Another type of Parameterized Generation occurs in 3D modelling, where an avatar or human figure is not specified completely, but simply has parameters like arm length, waist, head size etc. Most ‘Deepfake’ videos use a network that has internalized a parametric model of a face or body, and the challenge becomes to find the parameters that make the body image match a video feed, which is a much smaller challenge than learing how the pixels correlate. Neural networks, LSTM and Deep Learning algorithms can do this. The variety of examples is similar to that possible with binary representation in computers. If you ask what you can represent with bits of zero and one the answer is “Everything”.

But Artificial Recognition and Parameterized Generation are not Artificial Intelligence.
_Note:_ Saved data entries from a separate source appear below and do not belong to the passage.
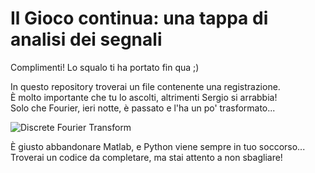 # Il Gioco continua: una tappa di analisi dei segnali

Complimenti! Lo squalo ti ha portato fin qua ;)

In questo repository troverai un file contenente una registrazione.  
È molto importante che tu lo ascolti, altrimenti Sergio si arrabbia!  
Solo che Fourier, ieri notte, è passato e l'ha un po' trasformato...  

<img src="https://latex.codecogs.com/gif.latex?X_\omega&space;=&space;\sum_{t=0}^{N-1}&space;x_t\cdot&space;e^{-\frac&space;{i&space;2\pi&space;\omega&space;t}{N}}" title="Discrete Fourier Transform" />

È giusto abbandonare Matlab, e Python viene sempre in tuo soccorso...  
Troverai un codice da completare, ma stai attento a non sbagliare!  

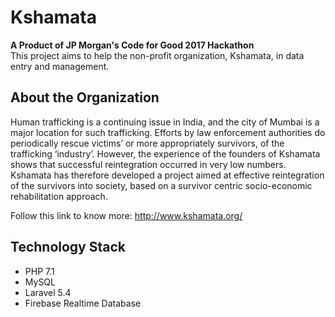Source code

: # Kshamata
**A Product of JP Morgan's Code for Good 2017 Hackathon**  
This project aims to help the non-profit organization, Kshamata, in data entry and management.

## About the Organization
Human trafficking is a continuing issue in India, and the city of Mumbai is a major location for such trafficking. Efforts by law enforcement authorities do periodically rescue victims’ or more appropriately survivors, of the trafficking ‘industry’. However, the experience of the founders of Kshamata shows that successful reintegration occurred in very low numbers. Kshamata has therefore developed a project aimed at effective reintegration of the survivors into society, based on a survivor centric socio-economic rehabilitation approach.

Follow this link to know more: http://www.kshamata.org/

## Technology Stack
* PHP 7.1
* MySQL
* Laravel 5.4
* Firebase Realtime Database
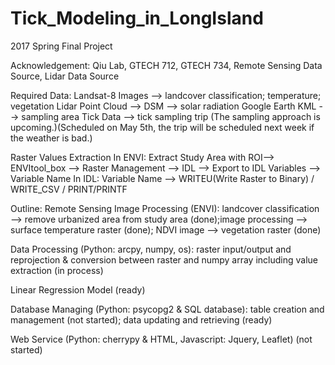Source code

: # Tick_Modeling_in_LongIsland
2017 Spring Final Project


Acknowledgement: Qiu Lab, GTECH 712, GTECH 734, Remote Sensing Data Source, Lidar Data Source



Required Data:
Landsat-8 Images --> landcover classification; temperature; vegetation
Lidar Point Cloud --> DSM --> solar radiation
Google Earth KML --> sampling area
Tick Data --> tick sampling trip (The sampling approach is upcoming.)(Scheduled on May 5th, the trip will be scheduled next week if the weather is bad.)


Raster Values Extraction
In ENVI: Extract Study Area with ROI--> ENVItool_box --> Raster Management --> IDL --> Export to IDL Variables --> Variable Name
In IDL: Variable Name --> WRITEU(Write Raster to Binary) / WRITE_CSV / PRINT/PRINTF


Outline:
Remote Sensing Image Processing (ENVI): landcover classification --> remove urbanized area from study area (done);image processing --> surface temperature raster (done); NDVI image --> vegetation raster (done)

Data Processing (Python: arcpy, numpy, os): raster input/output and reprojection & conversion between raster and numpy array including value extraction (in process)

Linear Regression Model (ready)

Database Managing (Python: psycopg2 & SQL database): table creation and management (not started); data updating and retrieving (ready)

Web Service (Python: cherrypy & HTML, Javascript: Jquery, Leaflet) (not started)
The mistake made is that the process of arriving at the algorithms would require smarts in a human, a proces of changes towards a perfect output involves rejection of false outcomes, checking etc. To understand the process this is what our mind projects on the algorithms, and this is correct, but the algorithm is not intelligent. It is adaptive, to a highly detailed level we can barely comprehend (and some say we should not try to).

What is real AI then? Real AI involves action. The ‘dataset’ is not static, it is generated by the AI through its output, its movements. A real AI has internal drives, so it does not stop or start like any tool humans use. It certainly uses recognition and generation mechanisms but not the type Deep Learing is used to. They are too inflexible. Real AI gets angry. I wrote about this, a real AI system will have to push ahead with an action in spite of not having enough information to know it is safe. It will push ahead with an action when it believes it is safe but it can be wrong. Humans use a lot of energy to avoid harm to others and to themselves. The AI will have to be able to. So you can define a task like “Spot the tank in the field” and use Artifical Recognition and use the output to instruct a Warthog A-10 plane into action. You can not let the Warthog decide for itself where to fly and where to find tanks. That becomes way to complicated super fast and the software needed to make it work would be slow and unreliable.

Now it is possible to do small tasks and task repertoires with less ‘insight’ and not surprisingly this is how our society is organized. After all if you talk about real AI you talk about what humans do. The capacity of a brain is limited, its learning capacity is as well. Evolutionary mechanisms cause it to learn less quickly as you age. A real AI can at first only be allowed to work in a confined space on a specific task, or it has to be pysically very weak.

A striking feature of our memory is that one moment can be recorded in a split second, an impressive experience, an accident or moment of recognition, and then be available to us for a lifetime. This feature was one of the real braincrackers for me when I was studying the brain. How is that even possible? LSTM networks can’t do it. They also can not progress towards algorithms that can, because key aspects of it prevent it. From recent research I can claim that theoretically we are not far off, but even then the hardware is going to be a challenge. For now we may have to accept systems of recognizers, parameterized generators and ordinary code is the best we can do.